Problem - Go through the data below and return each line containing the word "following".

Given data -
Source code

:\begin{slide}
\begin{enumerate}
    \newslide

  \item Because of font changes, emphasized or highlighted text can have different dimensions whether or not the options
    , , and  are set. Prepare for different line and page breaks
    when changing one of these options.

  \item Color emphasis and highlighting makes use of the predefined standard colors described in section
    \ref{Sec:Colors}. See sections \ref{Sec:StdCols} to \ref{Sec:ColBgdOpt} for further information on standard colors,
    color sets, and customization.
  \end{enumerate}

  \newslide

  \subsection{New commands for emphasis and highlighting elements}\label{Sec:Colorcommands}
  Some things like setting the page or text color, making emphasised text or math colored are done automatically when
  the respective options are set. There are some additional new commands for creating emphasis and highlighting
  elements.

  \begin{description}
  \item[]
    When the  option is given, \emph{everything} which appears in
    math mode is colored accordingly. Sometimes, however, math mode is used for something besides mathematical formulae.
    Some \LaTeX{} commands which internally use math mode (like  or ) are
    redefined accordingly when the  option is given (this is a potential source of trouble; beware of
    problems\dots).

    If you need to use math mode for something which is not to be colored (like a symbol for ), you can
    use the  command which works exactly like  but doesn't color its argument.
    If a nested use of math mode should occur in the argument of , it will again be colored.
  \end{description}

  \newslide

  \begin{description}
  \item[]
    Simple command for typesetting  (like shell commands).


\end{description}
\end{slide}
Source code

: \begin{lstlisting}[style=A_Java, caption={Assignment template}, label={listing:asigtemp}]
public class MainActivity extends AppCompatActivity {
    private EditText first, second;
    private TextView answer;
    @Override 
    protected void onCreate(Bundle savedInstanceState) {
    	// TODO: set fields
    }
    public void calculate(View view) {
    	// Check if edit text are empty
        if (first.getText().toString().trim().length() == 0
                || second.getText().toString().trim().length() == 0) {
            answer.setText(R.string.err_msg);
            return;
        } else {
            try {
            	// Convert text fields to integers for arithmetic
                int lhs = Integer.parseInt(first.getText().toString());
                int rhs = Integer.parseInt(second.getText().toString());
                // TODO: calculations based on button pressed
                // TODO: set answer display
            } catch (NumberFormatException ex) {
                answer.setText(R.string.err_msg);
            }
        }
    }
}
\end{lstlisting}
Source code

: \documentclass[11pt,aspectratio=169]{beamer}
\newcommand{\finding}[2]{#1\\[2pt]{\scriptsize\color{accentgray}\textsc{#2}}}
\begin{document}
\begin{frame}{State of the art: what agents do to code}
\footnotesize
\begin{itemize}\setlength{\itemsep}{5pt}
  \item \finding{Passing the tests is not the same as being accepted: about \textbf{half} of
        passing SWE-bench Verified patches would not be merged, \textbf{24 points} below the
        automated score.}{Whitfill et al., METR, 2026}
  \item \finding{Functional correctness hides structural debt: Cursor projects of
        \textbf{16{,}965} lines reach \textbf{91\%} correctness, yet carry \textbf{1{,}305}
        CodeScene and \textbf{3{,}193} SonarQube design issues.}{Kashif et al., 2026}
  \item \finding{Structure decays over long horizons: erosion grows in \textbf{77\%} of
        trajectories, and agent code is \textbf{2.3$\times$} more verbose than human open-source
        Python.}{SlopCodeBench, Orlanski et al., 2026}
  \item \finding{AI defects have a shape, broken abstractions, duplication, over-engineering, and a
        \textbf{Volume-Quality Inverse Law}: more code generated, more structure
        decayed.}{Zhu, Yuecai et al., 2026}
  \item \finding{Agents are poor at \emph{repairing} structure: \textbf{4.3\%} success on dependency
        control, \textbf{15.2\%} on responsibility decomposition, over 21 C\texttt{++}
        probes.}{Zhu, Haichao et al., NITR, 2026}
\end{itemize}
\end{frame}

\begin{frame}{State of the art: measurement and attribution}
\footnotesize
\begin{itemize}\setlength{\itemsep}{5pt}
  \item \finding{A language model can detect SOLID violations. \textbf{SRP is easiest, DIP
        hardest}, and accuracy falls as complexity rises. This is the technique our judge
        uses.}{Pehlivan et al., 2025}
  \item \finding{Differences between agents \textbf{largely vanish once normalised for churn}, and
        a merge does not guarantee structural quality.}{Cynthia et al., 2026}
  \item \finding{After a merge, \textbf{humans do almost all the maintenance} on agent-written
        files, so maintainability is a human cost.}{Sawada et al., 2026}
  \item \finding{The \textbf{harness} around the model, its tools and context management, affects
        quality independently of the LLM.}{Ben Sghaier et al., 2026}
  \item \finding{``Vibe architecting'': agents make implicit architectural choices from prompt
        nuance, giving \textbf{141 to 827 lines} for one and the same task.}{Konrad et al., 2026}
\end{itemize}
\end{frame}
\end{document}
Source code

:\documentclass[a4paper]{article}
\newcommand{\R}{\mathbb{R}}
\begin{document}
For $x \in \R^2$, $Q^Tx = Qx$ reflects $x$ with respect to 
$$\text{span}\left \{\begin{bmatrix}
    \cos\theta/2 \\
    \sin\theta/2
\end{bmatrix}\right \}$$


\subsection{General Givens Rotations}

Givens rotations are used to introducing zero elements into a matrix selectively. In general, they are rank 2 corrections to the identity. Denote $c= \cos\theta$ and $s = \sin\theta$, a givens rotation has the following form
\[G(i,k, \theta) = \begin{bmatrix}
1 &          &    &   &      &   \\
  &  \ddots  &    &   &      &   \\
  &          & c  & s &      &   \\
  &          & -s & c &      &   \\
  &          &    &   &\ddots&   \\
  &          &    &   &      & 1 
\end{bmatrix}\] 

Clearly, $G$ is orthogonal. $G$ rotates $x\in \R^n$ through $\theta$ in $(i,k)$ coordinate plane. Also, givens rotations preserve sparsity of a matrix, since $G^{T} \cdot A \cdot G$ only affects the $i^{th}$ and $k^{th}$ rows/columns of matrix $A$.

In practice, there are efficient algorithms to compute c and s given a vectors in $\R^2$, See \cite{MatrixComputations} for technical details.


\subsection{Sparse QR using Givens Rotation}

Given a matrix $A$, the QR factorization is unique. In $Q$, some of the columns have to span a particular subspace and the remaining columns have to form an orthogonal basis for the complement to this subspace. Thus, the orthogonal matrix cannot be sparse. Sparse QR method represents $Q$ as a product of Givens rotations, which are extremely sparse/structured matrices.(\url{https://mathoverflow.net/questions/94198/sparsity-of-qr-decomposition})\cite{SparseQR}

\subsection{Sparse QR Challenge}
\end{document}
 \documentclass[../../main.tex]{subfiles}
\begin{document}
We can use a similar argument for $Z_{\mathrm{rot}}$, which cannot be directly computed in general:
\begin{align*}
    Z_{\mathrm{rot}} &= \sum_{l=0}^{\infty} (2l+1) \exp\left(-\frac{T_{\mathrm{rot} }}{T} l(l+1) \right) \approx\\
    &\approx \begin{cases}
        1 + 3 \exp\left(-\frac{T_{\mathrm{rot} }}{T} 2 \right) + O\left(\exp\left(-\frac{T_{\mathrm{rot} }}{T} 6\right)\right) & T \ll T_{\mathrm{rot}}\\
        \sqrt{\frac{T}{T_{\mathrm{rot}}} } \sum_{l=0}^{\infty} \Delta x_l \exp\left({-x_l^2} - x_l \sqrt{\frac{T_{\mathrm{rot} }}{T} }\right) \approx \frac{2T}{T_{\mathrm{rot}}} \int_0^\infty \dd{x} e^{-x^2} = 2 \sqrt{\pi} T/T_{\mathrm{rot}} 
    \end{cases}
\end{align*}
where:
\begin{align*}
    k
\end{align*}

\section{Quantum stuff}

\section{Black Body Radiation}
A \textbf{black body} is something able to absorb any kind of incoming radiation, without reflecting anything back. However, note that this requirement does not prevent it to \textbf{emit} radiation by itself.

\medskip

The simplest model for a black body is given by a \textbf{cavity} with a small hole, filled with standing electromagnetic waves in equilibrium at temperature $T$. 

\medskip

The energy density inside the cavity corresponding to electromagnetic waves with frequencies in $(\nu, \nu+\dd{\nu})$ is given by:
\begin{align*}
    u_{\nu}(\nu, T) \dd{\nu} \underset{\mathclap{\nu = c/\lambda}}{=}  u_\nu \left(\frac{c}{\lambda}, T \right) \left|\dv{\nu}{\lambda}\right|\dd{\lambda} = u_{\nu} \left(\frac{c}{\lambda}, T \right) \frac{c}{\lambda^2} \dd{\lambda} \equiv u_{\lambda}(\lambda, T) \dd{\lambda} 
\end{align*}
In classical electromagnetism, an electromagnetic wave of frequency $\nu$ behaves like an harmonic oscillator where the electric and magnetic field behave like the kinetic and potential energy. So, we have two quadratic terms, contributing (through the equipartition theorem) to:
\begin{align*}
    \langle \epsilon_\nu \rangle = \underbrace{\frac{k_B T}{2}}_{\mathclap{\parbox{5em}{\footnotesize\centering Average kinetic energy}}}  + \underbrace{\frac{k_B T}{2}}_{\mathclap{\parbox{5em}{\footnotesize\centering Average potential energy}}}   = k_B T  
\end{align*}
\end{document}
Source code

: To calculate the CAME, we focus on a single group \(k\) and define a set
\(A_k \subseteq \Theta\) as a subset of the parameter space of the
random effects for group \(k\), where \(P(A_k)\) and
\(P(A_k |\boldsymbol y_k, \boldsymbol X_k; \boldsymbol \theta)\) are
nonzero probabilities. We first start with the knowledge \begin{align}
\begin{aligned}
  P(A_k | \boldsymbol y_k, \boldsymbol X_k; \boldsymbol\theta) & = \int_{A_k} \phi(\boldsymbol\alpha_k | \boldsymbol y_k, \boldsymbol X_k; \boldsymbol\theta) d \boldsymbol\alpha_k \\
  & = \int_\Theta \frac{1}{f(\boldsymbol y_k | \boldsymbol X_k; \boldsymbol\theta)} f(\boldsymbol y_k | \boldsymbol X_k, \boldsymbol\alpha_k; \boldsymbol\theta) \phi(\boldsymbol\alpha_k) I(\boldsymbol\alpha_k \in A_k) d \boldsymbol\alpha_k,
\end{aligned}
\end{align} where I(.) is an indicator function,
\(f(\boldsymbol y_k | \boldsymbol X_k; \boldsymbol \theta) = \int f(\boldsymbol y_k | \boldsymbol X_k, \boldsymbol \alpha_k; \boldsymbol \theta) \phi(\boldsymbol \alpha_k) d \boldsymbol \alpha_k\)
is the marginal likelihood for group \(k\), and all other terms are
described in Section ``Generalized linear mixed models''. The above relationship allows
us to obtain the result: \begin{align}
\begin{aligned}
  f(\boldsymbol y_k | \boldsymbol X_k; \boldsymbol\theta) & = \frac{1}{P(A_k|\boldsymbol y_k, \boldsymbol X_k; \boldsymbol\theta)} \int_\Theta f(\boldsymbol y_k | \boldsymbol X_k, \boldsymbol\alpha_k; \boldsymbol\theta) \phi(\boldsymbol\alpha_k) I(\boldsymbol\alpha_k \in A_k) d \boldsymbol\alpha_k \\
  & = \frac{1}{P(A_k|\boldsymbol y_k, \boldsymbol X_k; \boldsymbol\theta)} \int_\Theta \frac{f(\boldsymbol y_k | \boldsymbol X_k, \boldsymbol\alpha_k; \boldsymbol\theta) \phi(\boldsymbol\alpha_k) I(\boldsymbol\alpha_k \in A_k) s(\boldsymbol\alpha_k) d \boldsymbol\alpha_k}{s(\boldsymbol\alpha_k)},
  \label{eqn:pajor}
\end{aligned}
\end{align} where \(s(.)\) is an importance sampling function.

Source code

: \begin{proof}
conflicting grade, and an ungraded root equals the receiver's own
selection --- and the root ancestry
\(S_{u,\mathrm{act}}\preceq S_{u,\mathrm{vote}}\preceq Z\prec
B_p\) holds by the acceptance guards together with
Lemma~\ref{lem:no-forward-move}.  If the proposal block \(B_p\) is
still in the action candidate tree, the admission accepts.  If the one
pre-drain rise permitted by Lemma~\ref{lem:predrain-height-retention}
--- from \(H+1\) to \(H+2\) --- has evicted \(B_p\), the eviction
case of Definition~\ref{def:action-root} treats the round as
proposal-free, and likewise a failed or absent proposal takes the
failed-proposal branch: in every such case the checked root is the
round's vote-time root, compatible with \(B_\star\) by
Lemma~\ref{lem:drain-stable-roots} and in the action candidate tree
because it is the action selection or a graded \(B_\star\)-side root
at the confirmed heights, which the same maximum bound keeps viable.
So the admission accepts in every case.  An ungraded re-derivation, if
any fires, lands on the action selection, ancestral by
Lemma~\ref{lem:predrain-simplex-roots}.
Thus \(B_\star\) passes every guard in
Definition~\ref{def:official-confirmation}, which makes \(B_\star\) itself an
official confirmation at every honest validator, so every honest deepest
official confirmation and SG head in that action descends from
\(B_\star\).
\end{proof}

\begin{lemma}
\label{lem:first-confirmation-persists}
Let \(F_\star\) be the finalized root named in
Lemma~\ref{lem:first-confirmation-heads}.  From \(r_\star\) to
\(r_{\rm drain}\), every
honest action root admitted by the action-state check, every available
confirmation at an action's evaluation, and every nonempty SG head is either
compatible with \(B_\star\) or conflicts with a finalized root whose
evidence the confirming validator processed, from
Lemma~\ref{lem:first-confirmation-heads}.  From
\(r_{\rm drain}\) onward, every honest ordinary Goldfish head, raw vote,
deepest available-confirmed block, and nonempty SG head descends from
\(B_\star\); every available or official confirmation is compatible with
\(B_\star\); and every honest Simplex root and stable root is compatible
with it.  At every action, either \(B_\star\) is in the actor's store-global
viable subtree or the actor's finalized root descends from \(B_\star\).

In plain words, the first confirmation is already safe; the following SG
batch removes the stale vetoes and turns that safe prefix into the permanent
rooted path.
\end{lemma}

Final answer -
Givens rotations are used to introducing zero elements into a matrix selectively. In general, they are rank 2 corrections to the identity. Denote $c= \cos\theta$ and $s = \sin\theta$, a givens rotation has the following form
In plain words, the first confirmation is already safe; the following SG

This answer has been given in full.